Yazı bittiğinde “Dead Family – Mirror” çalıyordu.

Anekdot Silsilasyonu : Part X

Bunu,alttakini ve ondan sonrakini yazan Deli Profesör

Tequila! Have You Hugged Your Toilet Today?Bir önceki Anekdot Silsilasyonu’nun kırkı çıkmadan yenisini koymak durumunda kaldım bu sefer. Halbuki öncekini yazdığım gün, size de belirttiğim üzere “Elimde yaklaşık iki silsilasyonluk malzeme var, bunu pazarlama stratejicisi mantığıyla parçalara bölüp sunarsam, arada yaşadığım tecrübeleri de ekledikçe sınırsız tespit döngüsü yaparım” türünden aşşağılıkça sözler sarf ediyordum. Baktım ki olay o değil. Hazıra dağlar dayanmıyor. Elimde nasıl olsa dünya kadar tespit, anekdot var diye düşündükçe algılarım dış dünyadaki şapşallıklara, uyanıklıklara kapandı. En sevmediğim şey yani, şu dünyanın teknoloji devi firmalardan biliyorum. Adamlar basın mensuplarını çalışma alanlarına çağırıp, piyasaya gelecekte çıkaracakları envai çeşit ürünleri gösteriyorlar, ama hakkında en ufak bilgi verirsen, ömrün boyunca jigololuk dahi yapsan ödeyemeyeceğin kadar tazminat. Resmen eziyet lan bu elin dergi editörüne. Sanki adamın eline yasak meyveyi verip “Aha bu var ya öyle lezzetli ki baldan tatlı, ama onu yersen akabinde yarra yering” der gibi. Geleceği üretiyor adamlar. Tabi onlar, “Biz 2 yıl sonrasına yetecek kadar ürün ürettik, biraz da kebap yapalım” demiyorlar. Adamlar profesyonel. Hararete düşenin harını alıyorlar, işinden şutluyorlar. Ama blog dediğin şey keyif işi, amatör ruhu. Ondan kendi kendine sahip çıkacan. Tabi biliyorum ki, insanoğlu genel olarak kendini ya da toplumu değiştirmek için illa ki birinin gütmesine ihtiyaç duyuyor. Bu yüzden başımızda matruşka gibi içini açtıkça bi üst kademesi çıkan yöneticiler ve yönetici pozisyonları var. O yüzden herkesin sorumluluk taşıdığı üst pozisyonu, kendi vicdanı ve mantığı olsun en kolayı. Olayı da anaşotluğa böyle bağlarım.

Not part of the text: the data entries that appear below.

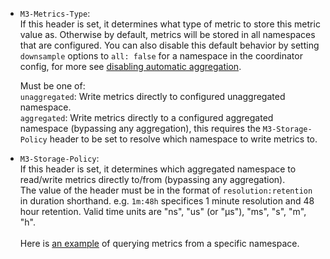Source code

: *   `M3-Metrics-Type`:  
    If this header is set, it determines what type of metric to store this metric value as. Otherwise by default, metrics will be stored in all namespaces that are configured. You can also disable this default behavior by setting `downsample` options to `all: false` for a namespace in the coordinator config, for more see [disabling automatic aggregation](/docs/v1.0/how_to/m3query.md#disabling-automatic-aggregation).

     Must be one of:  
    `unaggregated`: Write metrics directly to configured unaggregated namespace.  
    `aggregated`: Write metrics directly to a configured aggregated namespace (bypassing any aggregation), this requires the `M3-Storage-Policy` header to be set to resolve which namespace to write metrics to.  

*   `M3-Storage-Policy`:  
     If this header is set, it determines which aggregated namespace to read/write metrics directly to/from (bypassing any aggregation).  
     The value of the header must be in the format of `resolution:retention` in duration shorthand. e.g. `1m:48h` specifices 1 minute resolution and 48 hour retention. Valid time units are "ns", "us" (or "µs"), "ms", "s", "m", "h".<br /><br />
    Here is [an example](https://github.com/m3db/m3/blob/master/scripts/docker-integration-tests/prometheus/test.sh#L126-L146) of querying metrics from a specific namespace. 
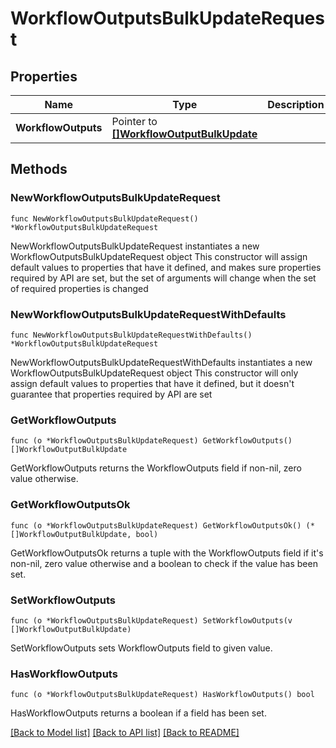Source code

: # WorkflowOutputsBulkUpdateRequest

## Properties

Name | Type | Description | Notes
------------ | ------------- | ------------- | -------------
**WorkflowOutputs** | Pointer to [**[]WorkflowOutputBulkUpdate**](WorkflowOutputBulkUpdate.md) |  | [optional] 

## Methods

### NewWorkflowOutputsBulkUpdateRequest

`func NewWorkflowOutputsBulkUpdateRequest() *WorkflowOutputsBulkUpdateRequest`

NewWorkflowOutputsBulkUpdateRequest instantiates a new WorkflowOutputsBulkUpdateRequest object
This constructor will assign default values to properties that have it defined,
and makes sure properties required by API are set, but the set of arguments
will change when the set of required properties is changed

### NewWorkflowOutputsBulkUpdateRequestWithDefaults

`func NewWorkflowOutputsBulkUpdateRequestWithDefaults() *WorkflowOutputsBulkUpdateRequest`

NewWorkflowOutputsBulkUpdateRequestWithDefaults instantiates a new WorkflowOutputsBulkUpdateRequest object
This constructor will only assign default values to properties that have it defined,
but it doesn't guarantee that properties required by API are set

### GetWorkflowOutputs

`func (o *WorkflowOutputsBulkUpdateRequest) GetWorkflowOutputs() []WorkflowOutputBulkUpdate`

GetWorkflowOutputs returns the WorkflowOutputs field if non-nil, zero value otherwise.

### GetWorkflowOutputsOk

`func (o *WorkflowOutputsBulkUpdateRequest) GetWorkflowOutputsOk() (*[]WorkflowOutputBulkUpdate, bool)`

GetWorkflowOutputsOk returns a tuple with the WorkflowOutputs field if it's non-nil, zero value otherwise
and a boolean to check if the value has been set.

### SetWorkflowOutputs

`func (o *WorkflowOutputsBulkUpdateRequest) SetWorkflowOutputs(v []WorkflowOutputBulkUpdate)`

SetWorkflowOutputs sets WorkflowOutputs field to given value.

### HasWorkflowOutputs

`func (o *WorkflowOutputsBulkUpdateRequest) HasWorkflowOutputs() bool`

HasWorkflowOutputs returns a boolean if a field has been set.


[[Back to Model list]](../README.md#documentation-for-models) [[Back to API list]](../README.md#documentation-for-api-endpoints) [[Back to README]](../README.md)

Bir sayfaya iki silsile yaraşır diyip, 10. silsilasyonun kurdelesini kesiyorum. Hepinize 1 litre karışım için ayarlanmış Tang poşediyle yapılmış, bol su çözeltili 10 litrelik limon suyundan birer bardak ikram edeyim.

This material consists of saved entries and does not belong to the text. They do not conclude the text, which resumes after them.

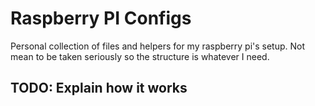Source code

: # Raspberry PI Configs

Personal collection of files and helpers for my raspberry pi's setup. Not mean to be taken seriously
so the structure is whatever I need.

## TODO: Explain how it works
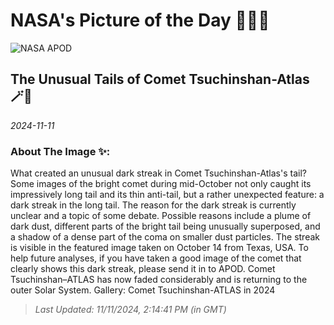 
# NASA's Picture of the Day 🧑‍🚀💫

  ![NASA APOD](https://apod.nasa.gov/apod/image/2411/CometDarkTail_Falls_5122.jpg)
  
  ## The Unusual Tails of Comet Tsuchinshan-Atlas 🪄🌌
  
  _2024-11-11_
  
  ### About The Image ✨: 
  
  What created an unusual dark streak in Comet Tsuchinshan-Atlas's tail? Some images of the bright comet during mid-October not only caught its impressively long tail and its thin anti-tail, but a rather unexpected feature: a dark streak in the long tail. The reason for the dark streak is currently unclear and a topic of some debate.  Possible reasons include a plume of dark dust, different parts of the bright tail being unusually superposed, and a shadow of a dense part of the coma on smaller dust particles. The streak is visible in the featured image taken on October 14 from Texas, USA. To help future analyses, if you have taken a good image of the comet that clearly shows this dark streak, please send it in to APOD. Comet Tsuchinshan–ATLAS has now faded considerably and is returning to the outer Solar System.   Gallery: Comet Tsuchinshan-ATLAS in 2024
  
  
  
  > _Last Updated: 11/11/2024, 2:14:41 PM (in GMT)_
  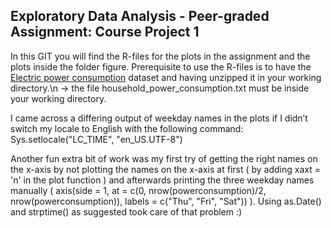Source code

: ## Exploratory Data Analysis - Peer-graded Assignment: Course Project 1

In this GIT you will find the R-files for the plots in the assignment and the plots inside the folder figure.
Prerequisite to use the R-files is to have the <a href="https://d396qusza40orc.cloudfront.net/exdata%2Fdata%2Fhousehold_power_consumption.zip">Electric power consumption</a> dataset and having unzipped it in your working directory.\n
-> the file household_power_consumption.txt must be inside your working directory.

I came across a differing output of weekday names in the plots if I didn’t switch my locale to English with the following command:
Sys.setlocale("LC_TIME", "en_US.UTF-8")

Another fun extra bit of work was my first try of getting the right names on the x-axis by not plotting the names on the x-axis at first ( by adding xaxt = 'n' in the plot function ) and afterwards printing the three weekday names manually ( axis(side = 1, at = c(0, nrow(powerconsumption)/2, nrow(powerconsumption)), labels = c("Thu", "Fri", "Sat")) ). Using as.Date() and strptime() as suggested took care of that problem :)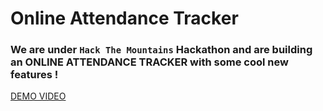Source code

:# Online Attendance Tracker
### We are under `Hack The Mountains` Hackathon and are building an ONLINE ATTENDANCE TRACKER with some cool new features !

<a href= "https://youtu.be/_f0yQjYZnwI">DEMO VIDEO</a>
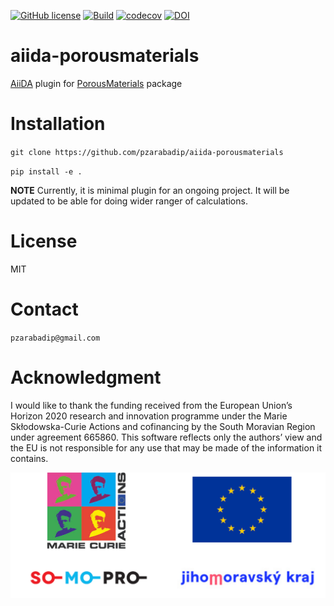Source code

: [![GitHub license](https://img.shields.io/badge/license-MIT-blue.svg)](https://github.com/pzarabadip/aiida-porousmaterials/blob/master/LICENSE)
[![Build](https://github.com/pzarabadip/aiida-porousmaterials/workflows/Build/badge.svg)](https://github.com/pzarabadip/aiida-porousmaterials/actions?query=workflow%3Aci+branch%3Amaster)
[![codecov](https://codecov.io/gh/pzarabadip/aiida-porousmaterials/branch/github-actions/graph/badge.svg)](https://codecov.io/gh/pzarabadip/aiida-porousmaterials)
[![DOI](https://zenodo.org/badge/201230518.svg)](https://zenodo.org/badge/latestdoi/201230518)

# aiida-porousmaterials
[AiiDA](www.aiida.net) plugin for [PorousMaterials](https://github.com/SimonEnsemble/PorousMaterials.jl) package

# Installation
`git clone https://github.com/pzarabadip/aiida-porousmaterials`

`pip install -e .`

**NOTE** Currently, it is minimal plugin for an ongoing project. It will be updated to be able for doing wider ranger of calculations.

# License
MIT

# Contact
`pzarabadip@gmail.com`

# Acknowledgment
I would like to thank the funding received from the European Union’s Horizon 2020 research and innovation programme under the Marie Skłodowska-Curie Actions and cofinancing by the South Moravian Region under agreement 665860. This software reflects only the authors’ view and the EU is not responsible for any use that may be made of the information it contains.

![aiida-porousmaterials](ackn_logo.png)
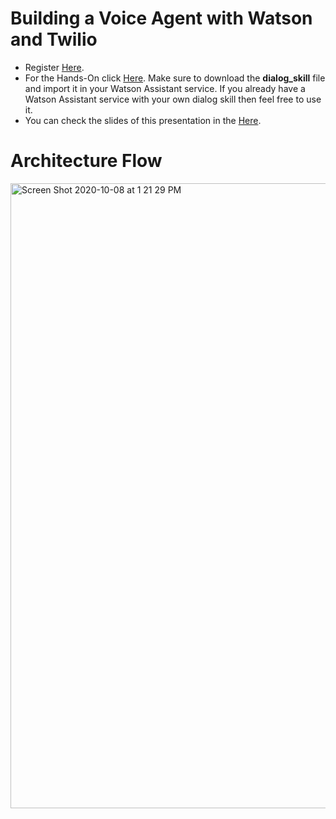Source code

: 
# Building a Voice Agent with Watson and Twilio

- Register [Here](http://ibm.biz/WatsonTwilio).</br>
- For the Hands-On click [Here](https://www.ibm.com/cloud/garage/dte/tutorial/watson-assistant-features-lab-2-voice-integration/). Make sure to download the __dialog_skill__ file and import it in your Watson Assistant service. If you already have a Watson Assistant service with your own dialog skill then feel free to use it.</br>
- You can check the slides of this presentation in the [Here](https://fawazsiddiqi.github.io/WatsonTwilio/#/).</br>

# Architecture Flow

<img width="1000" alt="Screen Shot 2020-10-08 at 1 21 29 PM" src="https://user-images.githubusercontent.com/15332386/95439851-3a581800-0969-11eb-888d-b181ca4104fb.png">




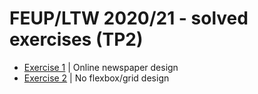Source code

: # FEUP/LTW 2020/21 - solved exercises (TP2)

- [Exercise 1](https://dmfrodrigues.github.io/feup-ltw-ex/tp/tp02/01) | Online newspaper design
- [Exercise 2](https://dmfrodrigues.github.io/feup-ltw-ex/tp/tp02/02) | No flexbox/grid design
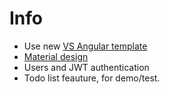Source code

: # Info
- Use new [VS Angular template](https://docs.microsoft.com/en-us/aspnet/core/spa/angular?tabs=visual-studio)
- [Material design](https://material.angular.io/)
- Users and JWT authentication 
- Todo list feauture, for demo/test.
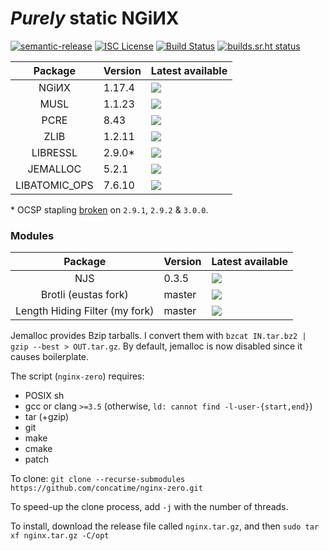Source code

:# _Purely_ static NGiИX
[![semantic-release](https://img.shields.io/badge/%20%20%F0%9F%93%A6%F0%9F%9A%80-semantic--release-e10079.svg?longCache=true&style=flat-square)](//semantic-release.gitbook.io/semantic-release)
[![ISC License](https://img.shields.io/badge/license-ISC-brightgreen.svg?longCache=true&style=flat-square)](//www.isc.org/downloads/software-support-policy/isc-license/)
[![Build Status](https://travis-ci.org/concatime/nginx-zero.svg?branch=master)](//travis-ci.org/concatime/nginx-zero)
[![builds.sr.ht status](https://builds.sr.ht/~concatime/nginx-zero.svg)](//builds.sr.ht/~concatime/nginx-zero)

Package       | Version | Latest available
:------------:|---------|-
NGiИX         | 1.17.4  | [![](https://repology.org/badge/latest-versions/nginx.svg)](//nginx.org/en/CHANGES)
MUSL          | 1.1.23  | [![](https://repology.org/badge/latest-versions/musl.svg)](//git.musl-libc.org/cgit/musl/tree/WHATSNEW)
PCRE          | 8.43    | [![](https://repology.org/badge/latest-versions/pcre.svg)](//pcre.org/original/changelog.txt)
ZLIB          | 1.2.11  | [![](https://repology.org/badge/latest-versions/zlib.svg)](//zlib.net/ChangeLog.txt)
LIBRESSL      | 2.9.0\* | [![](https://repology.org/badge/latest-versions/libressl.svg)](//raw.githubusercontent.com/libressl-portable/portable/master/ChangeLog)
JEMALLOC      | 5.2.1   | [![](https://repology.org/badge/latest-versions/jemalloc.svg)](//raw.githubusercontent.com/jemalloc/jemalloc/master/ChangeLog)
LIBATOMIC\_OPS| 7.6.10  | [![](https://repology.org/badge/latest-versions/libatomic-ops.svg)](//raw.githubusercontent.com/ivmai/libatomic_ops/blob/master/ChangeLog)

\* OCSP stapling [broken](//github.com/libressl-portable/portable/issues/532) on `2.9.1`, `2.9.2` & `3.0.0`.

### Modules
Package                        | Version | Latest available
:-----------------------------:|---------|-
NJS                            | 0.3.5   | [![](https://img.shields.io/github/tag/nginx/njs.svg)](//nginx.org/en/docs/njs/changes.html)
Brotli (eustas fork)           | master  | [![](https://img.shields.io/github/tag/eustas/ngx_brotli.svg)](//github.com/eustas/ngx_brotli/releases)
Length Hiding Filter (my fork) | master  | [![](https://img.shields.io/github/tag/concatime/nginx-length-hiding-filter-module.svg)](//github.com/concatime/nginx-length-hiding-filter-module/releases)

Jemalloc provides Bzip tarballs. I convert them with `bzcat IN.tar.bz2 | gzip --best > OUT.tar.gz`.
By default, jemalloc is now disabled since it causes boilerplate.

The script (`nginx-zero`) requires:
 - POSIX sh
 - gcc or clang `>=3.5` (otherwise, `ld: cannot find -l-user-{start,end}`)
 - tar (+gzip)
 - git
 - make
 - cmake
 - patch

To clone:
``git clone --recurse-submodules https://github.com/concatime/nginx-zero.git``

To speed-up the clone process, add `-j` with the number of threads.

To install, download the release file called `nginx.tar.gz`, and then
`sudo tar xf nginx.tar.gz -C/opt`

Alaturka kenefle sadece yumurtanın kapıya dayandığı alternatifsiz anlarda ilişkim olur. Bağırsağı çalıştırsa da, tuvalet sırasında bişeyler okuma ihtiyacı hissettiğimden domalır pozisyonda bacaklarım kangren olsun istemem. Her alaturka kuburlu sisteminde olmasa da yüzde 50′sinde sifonize sistem vardır. Suyun kubura doğru aktığı 3 tane delik vardır bu yüzden. İşte girdiğim nadir anlarda o deliklerin içine hortumla tazyikli su tutarım. İçinde muhtemelen çürümüş, kurumuş tonla pislik olur. Deliklerden hangisine suyu tuttuysam diğer ikisinden pislik fışkırır. Böyle de eğlenceli bişey.

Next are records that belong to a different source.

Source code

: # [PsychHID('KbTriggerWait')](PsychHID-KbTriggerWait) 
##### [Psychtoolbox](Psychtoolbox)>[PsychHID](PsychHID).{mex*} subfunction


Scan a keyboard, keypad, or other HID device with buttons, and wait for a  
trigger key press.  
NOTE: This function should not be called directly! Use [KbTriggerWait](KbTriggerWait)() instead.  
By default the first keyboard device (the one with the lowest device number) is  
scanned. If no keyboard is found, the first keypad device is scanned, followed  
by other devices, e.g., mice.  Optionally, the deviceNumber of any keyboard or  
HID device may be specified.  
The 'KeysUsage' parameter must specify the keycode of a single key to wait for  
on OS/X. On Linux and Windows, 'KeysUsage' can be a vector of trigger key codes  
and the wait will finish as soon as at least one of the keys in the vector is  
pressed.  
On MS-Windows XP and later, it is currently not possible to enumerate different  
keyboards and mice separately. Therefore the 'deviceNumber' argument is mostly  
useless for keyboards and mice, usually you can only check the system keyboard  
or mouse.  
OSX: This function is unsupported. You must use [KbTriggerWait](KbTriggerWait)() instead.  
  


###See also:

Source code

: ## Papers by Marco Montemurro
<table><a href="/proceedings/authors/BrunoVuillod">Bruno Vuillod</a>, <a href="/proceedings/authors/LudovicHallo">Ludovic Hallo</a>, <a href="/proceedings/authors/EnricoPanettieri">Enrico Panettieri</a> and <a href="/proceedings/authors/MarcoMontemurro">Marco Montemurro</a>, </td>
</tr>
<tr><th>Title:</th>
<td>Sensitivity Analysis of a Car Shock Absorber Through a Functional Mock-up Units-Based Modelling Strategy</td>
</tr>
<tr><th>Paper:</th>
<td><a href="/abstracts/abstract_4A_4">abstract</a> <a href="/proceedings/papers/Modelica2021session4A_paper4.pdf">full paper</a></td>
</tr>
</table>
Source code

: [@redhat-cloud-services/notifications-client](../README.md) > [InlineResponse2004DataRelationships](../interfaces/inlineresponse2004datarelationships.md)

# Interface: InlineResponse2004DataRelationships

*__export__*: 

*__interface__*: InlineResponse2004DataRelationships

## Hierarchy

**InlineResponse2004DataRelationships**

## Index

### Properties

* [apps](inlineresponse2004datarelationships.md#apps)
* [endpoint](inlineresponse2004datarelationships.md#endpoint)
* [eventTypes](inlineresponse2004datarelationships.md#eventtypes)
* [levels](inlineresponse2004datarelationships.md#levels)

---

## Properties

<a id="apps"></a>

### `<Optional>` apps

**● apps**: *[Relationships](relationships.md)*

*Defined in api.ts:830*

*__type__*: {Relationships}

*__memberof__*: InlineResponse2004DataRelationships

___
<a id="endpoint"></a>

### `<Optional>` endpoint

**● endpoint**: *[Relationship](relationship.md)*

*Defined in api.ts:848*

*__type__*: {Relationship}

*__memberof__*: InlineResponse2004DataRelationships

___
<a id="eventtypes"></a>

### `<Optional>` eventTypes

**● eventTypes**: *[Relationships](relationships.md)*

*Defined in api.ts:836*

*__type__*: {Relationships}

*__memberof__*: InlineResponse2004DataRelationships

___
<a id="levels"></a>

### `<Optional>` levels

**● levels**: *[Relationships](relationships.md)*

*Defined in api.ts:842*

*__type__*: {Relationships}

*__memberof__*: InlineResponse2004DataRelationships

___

● Etrafınızda şakadan da olsa intihar edecem diyen insanlara bakın. Kulağınızı yanaştırın. Dertlerini dinliyormuş gibi yapın. Cümlelerinin birinin içinde kesinlikle “8. kattan atlayıp kurtulacam” geçecek. Peki neden 8. kat? İntihar için en uygun zemini oluşturan bu 8. kat neyin nesi? İstiap haddi dediğimiz olay gibi ölmek için en uygun yükseklik olsa gerek. Köprüden atlamanın bile bi standardı var, 50 metrenin üstünde olunca “Beton etkisi yapıyo abi” diye uyarırlar. Sert bir dokunuş ya da ince bir dokunuşla ölüm arasında ince bi çizgi olsa gerek, ölmeyen bilemez.

● Annem “Cereyanda durma felç olursun” mukabilinden kelamlar ederdi evveliyatta. Çocuk kafası ya, “ceylanda durma” şeklinde anlardım. Tabi ceylanda durma olarak anlıyordum ama bunu duyduğumda açık iki kapı ya da pencere arasındaki rüzgar akımına kapıldığımı biliyordum. Kafada “Rüzgar akımı” kelimesini bile canlandırıp, ceylanda durma diye anlayan kafa da ne menem bi kafadır, anlayan anlatsın.

● 2009 trendleri: Zira out, manidar in – Yav out, yahu in.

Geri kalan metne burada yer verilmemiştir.